The Southern Resident community is federally listed as an endangered species due to a variety of factors that include a decline in their food supply, toxic exposure to industrial waste and human-related pollution, surface impacts (think boat exhaust, etc.), and low population. Orcas generally travel in pods and are very family-oriented. The Southern Resident community is comprised of three different groups: the J, K, and L pods (the oldest is a 100-year-old female named “Granny”). These pods are subjected to some of the highest boat traffic in the world, which is a good reason to try and view them via kayak. Unlike a whale-watching boat (which must still abide by strict regulations to protect the animals) however, kayaking doesn’t guarantee a show.

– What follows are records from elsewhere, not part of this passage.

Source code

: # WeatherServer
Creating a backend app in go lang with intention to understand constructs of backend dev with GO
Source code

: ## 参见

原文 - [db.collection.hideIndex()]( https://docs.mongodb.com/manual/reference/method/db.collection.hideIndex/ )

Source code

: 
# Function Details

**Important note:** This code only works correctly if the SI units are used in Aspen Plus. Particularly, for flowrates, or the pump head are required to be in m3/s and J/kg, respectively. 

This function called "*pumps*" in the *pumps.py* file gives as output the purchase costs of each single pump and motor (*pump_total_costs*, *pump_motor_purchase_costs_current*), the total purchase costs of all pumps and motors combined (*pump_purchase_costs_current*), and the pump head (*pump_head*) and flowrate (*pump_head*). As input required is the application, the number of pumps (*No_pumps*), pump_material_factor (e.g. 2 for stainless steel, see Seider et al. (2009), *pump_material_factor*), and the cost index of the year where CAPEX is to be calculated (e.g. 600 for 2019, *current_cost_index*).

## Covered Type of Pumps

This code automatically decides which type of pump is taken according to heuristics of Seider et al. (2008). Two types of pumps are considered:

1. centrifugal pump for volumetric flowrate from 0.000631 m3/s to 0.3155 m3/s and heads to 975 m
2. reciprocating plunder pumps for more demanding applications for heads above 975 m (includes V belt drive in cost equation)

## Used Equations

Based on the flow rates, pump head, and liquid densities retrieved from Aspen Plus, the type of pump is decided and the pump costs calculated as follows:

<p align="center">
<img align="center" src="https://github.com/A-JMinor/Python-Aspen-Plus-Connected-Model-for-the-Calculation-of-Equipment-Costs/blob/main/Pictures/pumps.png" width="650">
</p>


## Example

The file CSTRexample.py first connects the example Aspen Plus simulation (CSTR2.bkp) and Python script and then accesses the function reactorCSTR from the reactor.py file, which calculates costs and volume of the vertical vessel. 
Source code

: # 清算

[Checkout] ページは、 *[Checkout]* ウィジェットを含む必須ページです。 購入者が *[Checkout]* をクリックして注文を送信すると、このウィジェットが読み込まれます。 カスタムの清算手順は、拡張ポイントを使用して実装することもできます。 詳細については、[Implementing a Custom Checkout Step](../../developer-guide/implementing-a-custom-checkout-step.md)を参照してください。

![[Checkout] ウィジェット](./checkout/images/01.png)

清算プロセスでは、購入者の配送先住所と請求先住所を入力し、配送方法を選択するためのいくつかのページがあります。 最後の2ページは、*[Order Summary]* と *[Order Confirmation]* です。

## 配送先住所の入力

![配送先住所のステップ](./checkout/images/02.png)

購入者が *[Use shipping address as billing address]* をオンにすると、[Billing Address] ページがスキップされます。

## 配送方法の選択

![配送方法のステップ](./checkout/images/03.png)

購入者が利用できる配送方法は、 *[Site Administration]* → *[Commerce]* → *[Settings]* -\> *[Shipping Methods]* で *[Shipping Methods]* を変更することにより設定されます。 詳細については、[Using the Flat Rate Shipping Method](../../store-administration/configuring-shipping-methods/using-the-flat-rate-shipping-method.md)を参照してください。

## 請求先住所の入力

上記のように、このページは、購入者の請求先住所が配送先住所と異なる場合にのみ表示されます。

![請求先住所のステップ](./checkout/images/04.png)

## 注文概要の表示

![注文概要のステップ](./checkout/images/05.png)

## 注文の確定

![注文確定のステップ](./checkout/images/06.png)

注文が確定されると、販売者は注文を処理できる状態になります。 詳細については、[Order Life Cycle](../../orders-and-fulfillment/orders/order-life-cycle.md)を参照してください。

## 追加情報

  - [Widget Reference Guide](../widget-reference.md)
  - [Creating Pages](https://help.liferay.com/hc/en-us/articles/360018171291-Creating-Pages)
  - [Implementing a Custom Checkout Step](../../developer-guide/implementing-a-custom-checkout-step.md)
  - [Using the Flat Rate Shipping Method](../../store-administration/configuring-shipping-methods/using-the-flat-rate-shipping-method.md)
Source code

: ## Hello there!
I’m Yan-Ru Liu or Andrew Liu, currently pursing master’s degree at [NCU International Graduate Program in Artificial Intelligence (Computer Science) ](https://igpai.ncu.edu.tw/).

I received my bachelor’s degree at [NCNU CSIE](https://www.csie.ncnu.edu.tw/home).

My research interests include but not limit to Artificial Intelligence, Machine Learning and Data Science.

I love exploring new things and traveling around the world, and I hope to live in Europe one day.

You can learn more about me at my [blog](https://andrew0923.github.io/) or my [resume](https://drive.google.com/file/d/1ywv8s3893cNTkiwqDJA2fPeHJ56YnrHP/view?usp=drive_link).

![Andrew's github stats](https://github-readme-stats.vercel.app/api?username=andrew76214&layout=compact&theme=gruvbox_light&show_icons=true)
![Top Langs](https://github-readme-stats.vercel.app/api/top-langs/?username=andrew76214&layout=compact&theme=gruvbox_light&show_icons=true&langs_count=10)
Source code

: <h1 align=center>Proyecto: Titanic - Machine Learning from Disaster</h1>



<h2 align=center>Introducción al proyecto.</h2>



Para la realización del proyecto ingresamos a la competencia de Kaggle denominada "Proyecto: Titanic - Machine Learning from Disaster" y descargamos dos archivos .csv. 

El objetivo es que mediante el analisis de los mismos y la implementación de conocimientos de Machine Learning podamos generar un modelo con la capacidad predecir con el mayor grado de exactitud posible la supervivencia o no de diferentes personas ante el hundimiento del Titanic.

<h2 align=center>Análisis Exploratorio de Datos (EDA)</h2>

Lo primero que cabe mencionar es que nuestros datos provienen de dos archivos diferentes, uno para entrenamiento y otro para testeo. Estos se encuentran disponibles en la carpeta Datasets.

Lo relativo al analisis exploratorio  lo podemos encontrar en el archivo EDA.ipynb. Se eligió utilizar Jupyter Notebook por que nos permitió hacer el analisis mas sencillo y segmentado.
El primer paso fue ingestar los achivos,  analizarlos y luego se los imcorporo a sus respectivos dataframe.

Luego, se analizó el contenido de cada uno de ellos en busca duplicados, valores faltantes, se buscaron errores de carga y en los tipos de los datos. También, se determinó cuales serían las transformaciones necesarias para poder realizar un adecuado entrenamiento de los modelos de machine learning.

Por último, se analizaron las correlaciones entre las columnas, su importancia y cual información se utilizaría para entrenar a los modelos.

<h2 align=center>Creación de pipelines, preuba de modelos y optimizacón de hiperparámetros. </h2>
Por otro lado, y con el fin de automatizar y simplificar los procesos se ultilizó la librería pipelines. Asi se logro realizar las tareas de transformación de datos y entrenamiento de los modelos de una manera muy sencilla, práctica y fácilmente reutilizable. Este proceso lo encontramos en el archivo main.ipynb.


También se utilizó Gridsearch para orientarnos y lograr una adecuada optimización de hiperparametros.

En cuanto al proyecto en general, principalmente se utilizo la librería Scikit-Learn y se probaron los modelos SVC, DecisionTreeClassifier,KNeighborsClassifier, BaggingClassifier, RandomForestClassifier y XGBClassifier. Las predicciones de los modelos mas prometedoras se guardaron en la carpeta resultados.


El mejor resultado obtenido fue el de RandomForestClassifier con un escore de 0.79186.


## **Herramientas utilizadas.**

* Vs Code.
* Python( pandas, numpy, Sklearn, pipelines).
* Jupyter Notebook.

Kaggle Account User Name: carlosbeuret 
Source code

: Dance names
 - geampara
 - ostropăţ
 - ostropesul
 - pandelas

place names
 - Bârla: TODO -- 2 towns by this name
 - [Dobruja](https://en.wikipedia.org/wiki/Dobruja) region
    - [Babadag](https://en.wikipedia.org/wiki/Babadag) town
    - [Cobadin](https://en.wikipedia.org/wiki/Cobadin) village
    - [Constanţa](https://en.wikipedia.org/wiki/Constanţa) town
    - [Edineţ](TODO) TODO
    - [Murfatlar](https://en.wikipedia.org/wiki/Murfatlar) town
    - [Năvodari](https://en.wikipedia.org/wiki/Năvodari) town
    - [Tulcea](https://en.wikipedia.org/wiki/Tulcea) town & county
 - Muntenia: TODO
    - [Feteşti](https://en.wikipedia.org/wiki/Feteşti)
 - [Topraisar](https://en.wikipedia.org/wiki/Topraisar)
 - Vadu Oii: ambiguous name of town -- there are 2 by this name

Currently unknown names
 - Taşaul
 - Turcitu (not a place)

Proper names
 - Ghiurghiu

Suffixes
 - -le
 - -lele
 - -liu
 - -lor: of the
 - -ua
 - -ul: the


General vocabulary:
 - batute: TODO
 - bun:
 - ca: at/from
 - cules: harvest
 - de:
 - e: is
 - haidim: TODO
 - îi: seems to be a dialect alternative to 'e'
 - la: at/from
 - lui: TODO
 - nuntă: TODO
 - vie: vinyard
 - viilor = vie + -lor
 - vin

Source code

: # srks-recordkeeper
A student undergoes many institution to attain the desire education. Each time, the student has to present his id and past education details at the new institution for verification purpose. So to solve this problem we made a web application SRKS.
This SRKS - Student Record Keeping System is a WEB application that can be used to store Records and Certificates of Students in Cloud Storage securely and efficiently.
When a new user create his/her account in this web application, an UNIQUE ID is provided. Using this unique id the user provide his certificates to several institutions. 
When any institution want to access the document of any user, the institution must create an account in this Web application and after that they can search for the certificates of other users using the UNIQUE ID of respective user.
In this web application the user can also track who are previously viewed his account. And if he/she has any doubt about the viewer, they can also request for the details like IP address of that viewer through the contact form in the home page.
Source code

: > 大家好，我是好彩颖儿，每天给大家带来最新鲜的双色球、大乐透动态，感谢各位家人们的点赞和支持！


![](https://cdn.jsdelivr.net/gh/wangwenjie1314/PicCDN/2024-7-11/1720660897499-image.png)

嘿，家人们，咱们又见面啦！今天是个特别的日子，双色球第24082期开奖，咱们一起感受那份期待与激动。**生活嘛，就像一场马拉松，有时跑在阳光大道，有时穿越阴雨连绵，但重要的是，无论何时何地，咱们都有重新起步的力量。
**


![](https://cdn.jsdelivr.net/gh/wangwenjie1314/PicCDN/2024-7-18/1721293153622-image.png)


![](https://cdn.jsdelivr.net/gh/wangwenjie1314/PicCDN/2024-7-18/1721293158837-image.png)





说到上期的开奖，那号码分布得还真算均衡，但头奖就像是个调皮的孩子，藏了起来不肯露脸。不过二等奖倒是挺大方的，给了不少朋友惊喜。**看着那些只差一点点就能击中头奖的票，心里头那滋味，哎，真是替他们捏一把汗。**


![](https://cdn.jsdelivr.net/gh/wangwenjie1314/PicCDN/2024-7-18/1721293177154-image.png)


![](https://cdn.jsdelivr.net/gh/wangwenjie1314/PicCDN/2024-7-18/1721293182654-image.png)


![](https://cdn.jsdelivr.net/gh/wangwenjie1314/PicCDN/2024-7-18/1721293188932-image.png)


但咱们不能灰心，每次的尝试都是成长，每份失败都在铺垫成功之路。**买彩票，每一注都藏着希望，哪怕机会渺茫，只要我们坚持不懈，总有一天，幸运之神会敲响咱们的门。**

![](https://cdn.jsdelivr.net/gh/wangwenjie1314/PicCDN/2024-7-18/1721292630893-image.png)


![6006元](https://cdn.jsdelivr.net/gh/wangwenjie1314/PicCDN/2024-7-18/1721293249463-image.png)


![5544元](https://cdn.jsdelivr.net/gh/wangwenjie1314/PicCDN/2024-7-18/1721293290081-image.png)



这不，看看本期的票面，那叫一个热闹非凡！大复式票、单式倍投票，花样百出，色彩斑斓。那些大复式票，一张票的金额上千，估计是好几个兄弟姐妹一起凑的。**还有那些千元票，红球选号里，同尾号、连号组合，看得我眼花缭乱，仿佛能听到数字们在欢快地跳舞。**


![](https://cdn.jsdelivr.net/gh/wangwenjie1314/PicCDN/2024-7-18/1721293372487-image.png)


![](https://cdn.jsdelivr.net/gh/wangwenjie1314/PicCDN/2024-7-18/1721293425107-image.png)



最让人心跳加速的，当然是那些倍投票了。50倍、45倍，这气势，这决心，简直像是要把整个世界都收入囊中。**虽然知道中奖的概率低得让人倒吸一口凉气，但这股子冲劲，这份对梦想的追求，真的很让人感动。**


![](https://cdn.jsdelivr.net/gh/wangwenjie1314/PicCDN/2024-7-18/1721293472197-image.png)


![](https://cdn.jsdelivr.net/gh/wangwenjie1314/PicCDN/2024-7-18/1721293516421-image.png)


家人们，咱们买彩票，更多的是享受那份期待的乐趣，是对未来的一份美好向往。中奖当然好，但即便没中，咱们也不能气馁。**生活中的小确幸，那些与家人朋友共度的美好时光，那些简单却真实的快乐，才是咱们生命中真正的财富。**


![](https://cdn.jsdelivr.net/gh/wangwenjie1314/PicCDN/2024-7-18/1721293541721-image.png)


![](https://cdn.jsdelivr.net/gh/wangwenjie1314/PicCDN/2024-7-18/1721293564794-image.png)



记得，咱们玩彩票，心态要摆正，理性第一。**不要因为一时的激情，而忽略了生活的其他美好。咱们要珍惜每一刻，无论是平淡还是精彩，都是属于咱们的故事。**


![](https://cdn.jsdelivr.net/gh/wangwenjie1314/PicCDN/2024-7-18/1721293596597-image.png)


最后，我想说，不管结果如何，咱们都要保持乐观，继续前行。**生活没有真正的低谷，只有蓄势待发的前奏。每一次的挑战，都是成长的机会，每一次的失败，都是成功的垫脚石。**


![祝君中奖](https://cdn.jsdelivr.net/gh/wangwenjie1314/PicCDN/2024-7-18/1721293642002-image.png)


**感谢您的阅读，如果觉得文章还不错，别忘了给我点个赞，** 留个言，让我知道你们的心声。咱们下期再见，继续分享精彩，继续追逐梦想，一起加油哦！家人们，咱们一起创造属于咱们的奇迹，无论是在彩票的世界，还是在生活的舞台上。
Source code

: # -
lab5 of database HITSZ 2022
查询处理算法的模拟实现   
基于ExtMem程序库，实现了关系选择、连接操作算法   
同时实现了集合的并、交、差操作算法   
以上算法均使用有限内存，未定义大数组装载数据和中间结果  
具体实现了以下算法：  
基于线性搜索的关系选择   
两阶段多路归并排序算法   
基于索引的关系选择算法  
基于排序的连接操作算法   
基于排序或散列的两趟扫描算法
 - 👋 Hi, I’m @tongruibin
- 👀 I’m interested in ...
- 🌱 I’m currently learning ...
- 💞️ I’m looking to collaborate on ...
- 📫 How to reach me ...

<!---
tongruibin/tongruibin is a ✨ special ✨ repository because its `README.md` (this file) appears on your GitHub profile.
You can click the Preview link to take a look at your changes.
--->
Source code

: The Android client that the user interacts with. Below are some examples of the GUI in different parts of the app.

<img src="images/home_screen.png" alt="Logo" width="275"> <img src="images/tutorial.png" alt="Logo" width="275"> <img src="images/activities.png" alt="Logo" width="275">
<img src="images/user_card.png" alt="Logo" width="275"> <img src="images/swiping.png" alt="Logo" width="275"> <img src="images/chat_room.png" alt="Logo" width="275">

Despite arriving at Lime Kiln around 3pm, we’d apparently missed the orcas. No matter–we saw dolphins, and enjoyed the views. Meanwhile, Tyler and intern Maggie set up a beautiful lunch on a picnic bench. Despite the cold (the hot tea Maggie offered was much appreciated), we enjoyed a meal of couscous salad, grilled chicken breasts, and the aforementioned Washington wines. Tyler noted the whale boats heading south, so we decamped to South Beach, where binoculars enabled us to see some orca action far offshore. We took some time to walk the driftwood-strewn beach before departing for Pelindaba Lavender Farm. Despite not getting any up-close views of the orcas, it had been a fun, interesting, relaxing day, and no one seemed put-out that the animals had been a no-show.

Back at Friday Harbor that evening, everyone else went to do some exploring on their own, but I had a sea plane to catch. The terminal is two minute’s walk from the ferry, and I climbed aboard the seven-seater to find my fellow passengers included a boxer wearing a pink, rhinestone-studded harness. The dog lolled across her owner’s laps, evidently a veteran of float plane travel. Unlike me. I was childishly thrilled to be onboard, and within minutes of taking off, I was fantasizing about a second career as a seaplane pilot. The sun had finally emerged, and the water was dazzling. Waterfront cabins sat amidst the lush undergrowth and evergreens, sailboats bobbed in emerald coves.

And then, just as we banked and headed south toward Seattle, I saw them. Two pods of orcas–about 20 in all–leaping and splashing no more than 200 feet below us. I pressed my face against the window in awe, watching them until they were lost in the expanse of blue. Happy anniversary, to me.

Travel tips
Wear layers (including one waterproof), and lots of ’em. The weather is unpredictable and changes rapidly this far north. Although the islands are in the “banana belt,” sea breezes can be chilly.

Bring sunglasses, a hat, and broad spectrum, high SPF sunblock, and use it–frequently.

If you’re paddling, it’s easy to get dehydrated. Drink small sips throughout to keep your bladder from getting full. And don’t forget to eat a small, high protein/complex carb snack to keep your blood sugar up (Evergreen provides snacks and water, FYI).

Kayaking attire should include a swimsuit, board shorts or waterproof pants, watersport shoes or sandals, and a long-sleeved nylon shirt (preferably one made with UPF fabric) or lightweight spray jacket. Your arms, and possibly your butt will get wet (if your boat’s spray skirt isn’t tight enough).

Soar & Explore

Evergreen Escapes offers a wide variety of summer and winter multi-day/activity packages, as well as customized tours for individuals or groups. San Juan excursions are offered year-round, with sea-kayaking April through October.

If you want the ultimate San Juan scenery experience, you can fly up in the morning, or go round-trip: there are terminals at Friday Harbor and Roche Harbor. Another option is to overnight/take two nights at Friday Harbor House, Earthbox Motel, or Island Inn, or add-on another island (including Vancouver Island, BC) or Olympic National Park. Kenmore Air has terminals throughout Puget Sound, the Olympic Peninsula, Vancouver Island, and British Columbia’s Gulf Islands (Canada’s name for their part of the San Juan archipelago). They also offer flightseeing excursions and have four wheeled aircraft in their fleet.